**WHAT TO DO**: Work through the data and say how many lines contain "permitindo". The number alone is the answer.

**EXERCISE INPUT**:

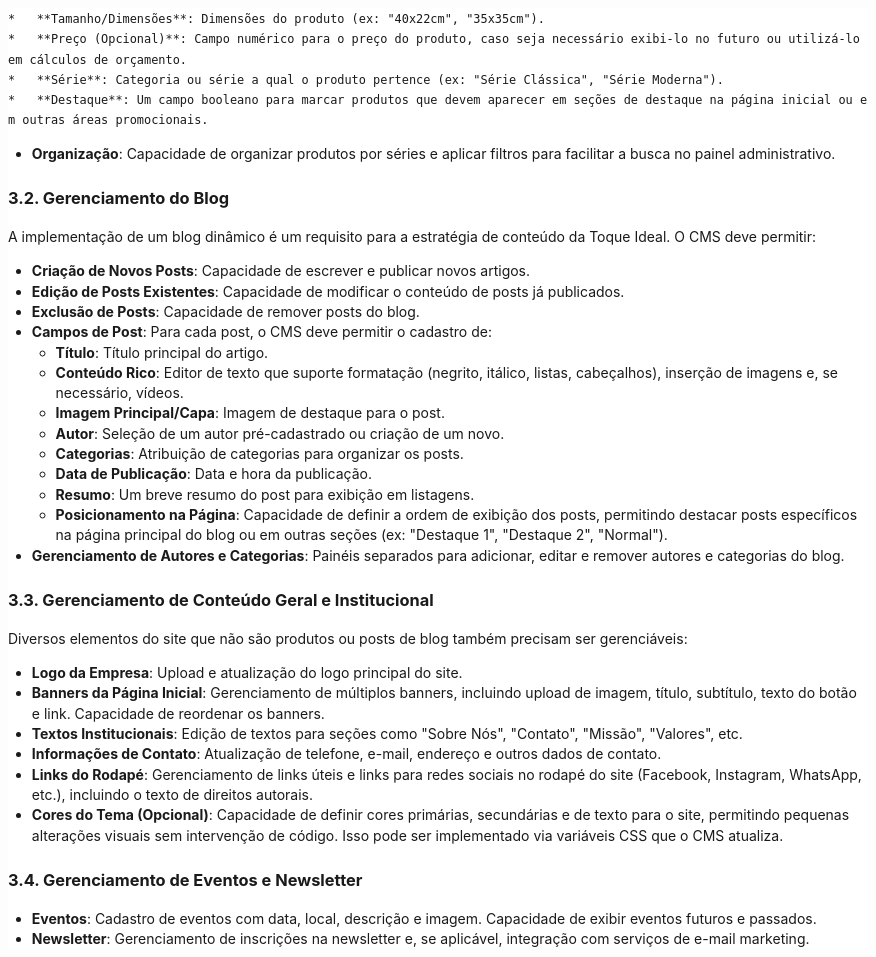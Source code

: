     *   **Tamanho/Dimensões**: Dimensões do produto (ex: "40x22cm", "35x35cm").
    *   **Preço (Opcional)**: Campo numérico para o preço do produto, caso seja necessário exibi-lo no futuro ou utilizá-lo em cálculos de orçamento.
    *   **Série**: Categoria ou série a qual o produto pertence (ex: "Série Clássica", "Série Moderna").
    *   **Destaque**: Um campo booleano para marcar produtos que devem aparecer em seções de destaque na página inicial ou em outras áreas promocionais.
*   **Organização**: Capacidade de organizar produtos por séries e aplicar filtros para facilitar a busca no painel administrativo.

### 3.2. Gerenciamento do Blog

A implementação de um blog dinâmico é um requisito para a estratégia de conteúdo da Toque Ideal. O CMS deve permitir:

*   **Criação de Novos Posts**: Capacidade de escrever e publicar novos artigos.
*   **Edição de Posts Existentes**: Capacidade de modificar o conteúdo de posts já publicados.
*   **Exclusão de Posts**: Capacidade de remover posts do blog.
*   **Campos de Post**: Para cada post, o CMS deve permitir o cadastro de:
    *   **Título**: Título principal do artigo.
    *   **Conteúdo Rico**: Editor de texto que suporte formatação (negrito, itálico, listas, cabeçalhos), inserção de imagens e, se necessário, vídeos.
    *   **Imagem Principal/Capa**: Imagem de destaque para o post.
    *   **Autor**: Seleção de um autor pré-cadastrado ou criação de um novo.
    *   **Categorias**: Atribuição de categorias para organizar os posts.
    *   **Data de Publicação**: Data e hora da publicação.
    *   **Resumo**: Um breve resumo do post para exibição em listagens.
    *   **Posicionamento na Página**: Capacidade de definir a ordem de exibição dos posts, permitindo destacar posts específicos na página principal do blog ou em outras seções (ex: "Destaque 1", "Destaque 2", "Normal").
*   **Gerenciamento de Autores e Categorias**: Painéis separados para adicionar, editar e remover autores e categorias do blog.

### 3.3. Gerenciamento de Conteúdo Geral e Institucional

Diversos elementos do site que não são produtos ou posts de blog também precisam ser gerenciáveis:

*   **Logo da Empresa**: Upload e atualização do logo principal do site.
*   **Banners da Página Inicial**: Gerenciamento de múltiplos banners, incluindo upload de imagem, título, subtítulo, texto do botão e link. Capacidade de reordenar os banners.
*   **Textos Institucionais**: Edição de textos para seções como "Sobre Nós", "Contato", "Missão", "Valores", etc.
*   **Informações de Contato**: Atualização de telefone, e-mail, endereço e outros dados de contato.
*   **Links do Rodapé**: Gerenciamento de links úteis e links para redes sociais no rodapé do site (Facebook, Instagram, WhatsApp, etc.), incluindo o texto de direitos autorais.
*   **Cores do Tema (Opcional)**: Capacidade de definir cores primárias, secundárias e de texto para o site, permitindo pequenas alterações visuais sem intervenção de código. Isso pode ser implementado via variáveis CSS que o CMS atualiza.

### 3.4. Gerenciamento de Eventos e Newsletter

*   **Eventos**: Cadastro de eventos com data, local, descrição e imagem. Capacidade de exibir eventos futuros e passados.
*   **Newsletter**: Gerenciamento de inscrições na newsletter e, se aplicável, integração com serviços de e-mail marketing.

**EXERCISE SOLUTION**: 2